▶ **TASK DETAILS**: The lines to reproduce run from the one containing "- Participating in Hackathons" to the end of the listing. Reproduce them exactly, both ends included, and nothing else.

▶ **MATERIAL FOR THE TASK**:
━━━━━━━━━━━━━━━━

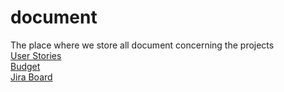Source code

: # document
The place where we store all document concerning the projects    
[User Stories](https://docs.google.com/document/d/1cn1d7gAgeh5XMRAwbGJ5xTpdo9PyzdfS-xNI8j5VGZA)    
[Budget](https://docs.google.com/spreadsheets/d/1Ia7tv_aB618WuzWPcuH_htC6PMYj0rMWh-0JRWVNVGY/edit?usp=sharing)    
[Jira Board](https://ogyh.atlassian.net/jira/software/projects/OGYH/boards/1)
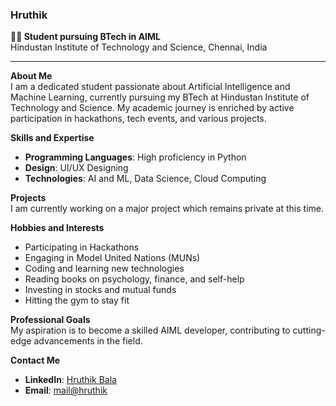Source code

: ### Hruthik

**👨‍🎓 Student pursuing BTech in AIML**  
Hindustan Institute of Technology and Science, Chennai, India

---

**About Me**  
I am a dedicated student passionate about Artificial Intelligence and Machine Learning, currently pursuing my BTech at Hindustan Institute of Technology and Science. My academic journey is enriched by active participation in hackathons, tech events, and various projects.

**Skills and Expertise**  
- **Programming Languages**: High proficiency in Python
- **Design**: UI/UX Designing
- **Technologies**: AI and ML, Data Science, Cloud Computing

**Projects**  
I am currently working on a major project which remains private at this time.

**Hobbies and Interests**  
- Participating in Hackathons
- Engaging in Model United Nations (MUNs)
- Coding and learning new technologies
- Reading books on psychology, finance, and self-help
- Investing in stocks and mutual funds
- Hitting the gym to stay fit

**Professional Goals**  
My aspiration is to become a skilled AIML developer, contributing to cutting-edge advancements in the field.

**Contact Me**  
- **LinkedIn**: [Hruthik Bala](https://www.linkedin.com/in/hruthik-bala-00a00a299/)
- **Email**: [mail@hruthik](hruthik2004.official@gmail.com)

━━━━━━━━━━━━━━━━

▶ **SOLUTION TO THIS PROBLEM**:
- Participating in Hackathons
- Engaging in Model United Nations (MUNs)
- Coding and learning new technologies
- Reading books on psychology, finance, and self-help
- Investing in stocks and mutual funds
- Hitting the gym to stay fit

**Professional Goals**  
My aspiration is to become a skilled AIML developer, contributing to cutting-edge advancements in the field.

**Contact Me**  
- **LinkedIn**: [Hruthik Bala](https://www.linkedin.com/in/hruthik-bala-00a00a299/)
- **Email**: [mail@hruthik](hruthik2004.official@gmail.com)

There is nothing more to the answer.